Examples of the fintechs Standard Chartered has worked with are Hong Kong-based virtual bank Mox and Singaporean digital bank Trust Bank. Launched in 2020 as a joint venture between the bank and Hong Kong-based telecommunications company PCCW, Hong Kong Telecom and online travel agency Trip.com, Mox has signed up 400,000 customers. It is described as “Asia’s first all-in-one numberless bank card”, which provides enhanced security for customers. “The joint venture leverages the banks’ cutting-edge core technology stack and cloud-native capabilities to enable a seamless, data-enriched and personalised customer experience,” Mr Manson says. 

Standard Chartered has forecast that Mox, which offers retail banking services, including deposit savings, credit cards and wealth products, will break even by the end of 2023, or the start of 2024. 

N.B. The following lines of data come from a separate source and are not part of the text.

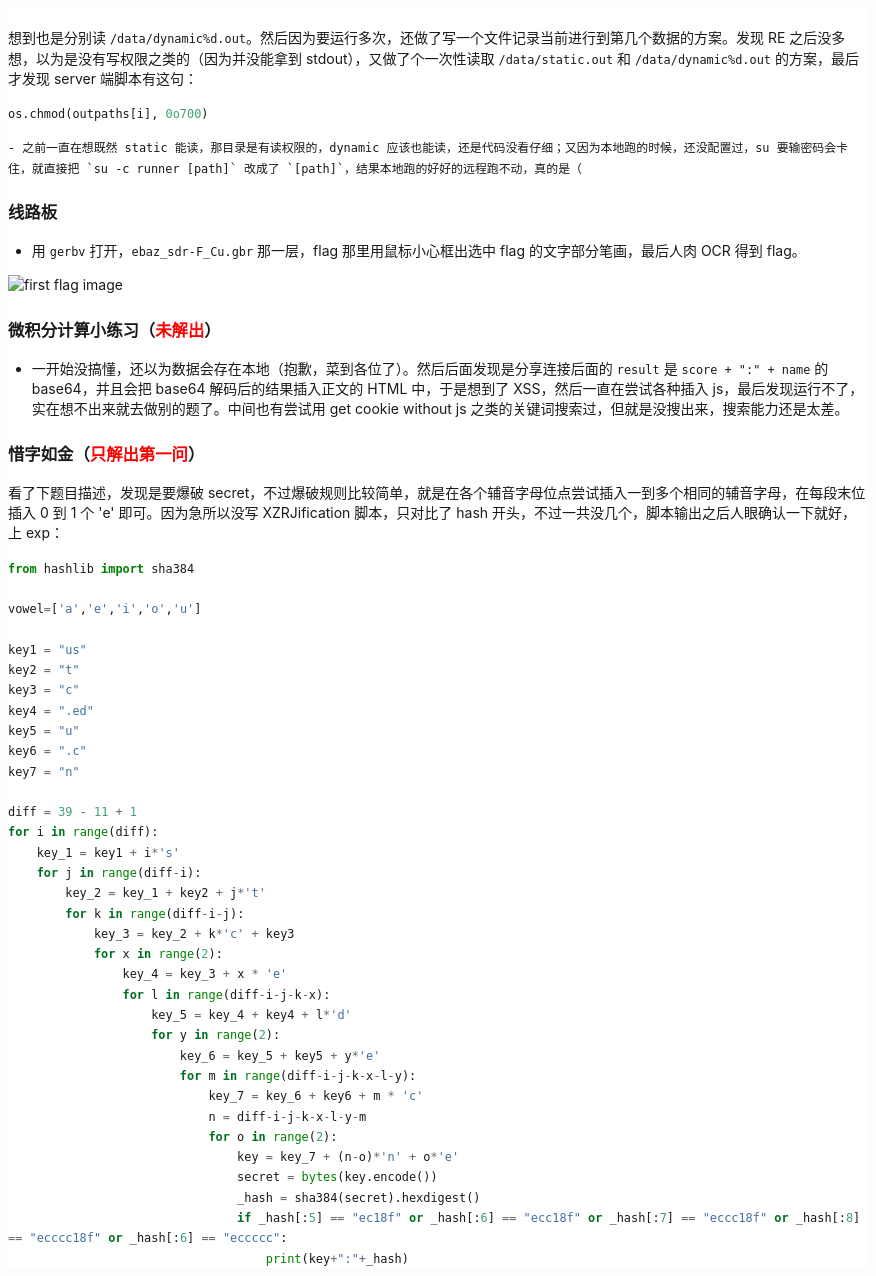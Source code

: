<br>想到也是分别读 `/data/dynamic%d.out`。然后因为要运行多次，还做了写一个文件记录当前进行到第几个数据的方案。发现 RE 之后没多想，以为是没有写权限之类的（因为并没能拿到 stdout），又做了个一次性读取 `/data/static.out` 和 `/data/dynamic%d.out` 的方案，最后才发现 server 端脚本有这句：
```python
os.chmod(outpaths[i], 0o700)
```
    - 之前一直在想既然 static 能读，那目录是有读权限的，dynamic 应该也能读，还是代码没看仔细；又因为本地跑的时候，还没配置过，su 要输密码会卡住，就直接把 `su -c runner [path]` 改成了 `[path]`，结果本地跑的好好的远程跑不动，真的是（

### 线路板
- 用 `gerbv` 打开，`ebaz_sdr-F_Cu.gbr` 那一层，flag 那里用鼠标小心框出选中 flag 的文字部分笔画，最后人肉 OCR 得到 flag。
<img alt="first flag image" src='{{ "/assets/flag_layer.jpg" | absolute_url }}' width="100%">

### 微积分计算小练习（<span style="color:red">未解出</span>）
- 一开始没搞懂，还以为数据会存在本地（抱歉，菜到各位了）。然后后面发现是分享连接后面的 `result` 是 `score + ":" + name` 的 base64，并且会把 base64 解码后的结果插入正文的 HTML 中，于是想到了 XSS，然后一直在尝试各种插入 js，最后发现运行不了，实在想不出来就去做别的题了。中间也有尝试用 get cookie without js 之类的关键词搜索过，但就是没搜出来，搜索能力还是太差。

### 惜字如金（<span style="color:red">只解出第一问</span>）
看了下题目描述，发现是要爆破 secret，不过爆破规则比较简单，就是在各个辅音字母位点尝试插入一到多个相同的辅音字母，在每段末位插入 0 到 1 个 'e' 即可。因为急所以没写 XZRJification 脚本，只对比了 hash 开头，不过一共没几个，脚本输出之后人眼确认一下就好，上 exp：
```python
from hashlib import sha384

vowel=['a','e','i','o','u']

key1 = "us"
key2 = "t"
key3 = "c"
key4 = ".ed"
key5 = "u"
key6 = ".c"
key7 = "n"

diff = 39 - 11 + 1
for i in range(diff):
    key_1 = key1 + i*'s'
    for j in range(diff-i):
        key_2 = key_1 + key2 + j*'t'
        for k in range(diff-i-j):
            key_3 = key_2 + k*'c' + key3
            for x in range(2):
                key_4 = key_3 + x * 'e'
                for l in range(diff-i-j-k-x):
                    key_5 = key_4 + key4 + l*'d'
                    for y in range(2):
                        key_6 = key_5 + key5 + y*'e'
                        for m in range(diff-i-j-k-x-l-y):
                            key_7 = key_6 + key6 + m * 'c'
                            n = diff-i-j-k-x-l-y-m
                            for o in range(2):
                                key = key_7 + (n-o)*'n' + o*'e'
                                secret = bytes(key.encode())
                                _hash = sha384(secret).hexdigest()
                                if _hash[:5] == "ec18f" or _hash[:6] == "ecc18f" or _hash[:7] == "eccc18f" or _hash[:8] == "ecccc18f" or _hash[:6] == "eccccc":
                                    print(key+":"+_hash)
```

Trust Bank, meanwhile, was established with S$455m ($338m) from its shareholders of Standard Chartered, supermarket FairPrice Group and NTUC Enterprise, the holding entity of a group of social enterprises. Through these links, the bank provides discounts within the stores through its debit and credit cards. Customers can also access savings accounts and accident insurance. Trust Bank has signed more than 450,000 customers since its launch in September 2022. 

Singapore-based bank DBS, meanwhile, has worked across multiple sectors of innovation to capture the next trends in banking, which go beyond payments and deposit accounts. The bank launched the second cycle of its Sustaintech Xcelerator in 2022, with a focus on reducing carbon emissions through reforestation, carbon capture, and utilising data on carbon accounting and environmental, social and governance measures. Successful applicants will be given S$250,000 to scale their offerings and access to mentors in climate tech. 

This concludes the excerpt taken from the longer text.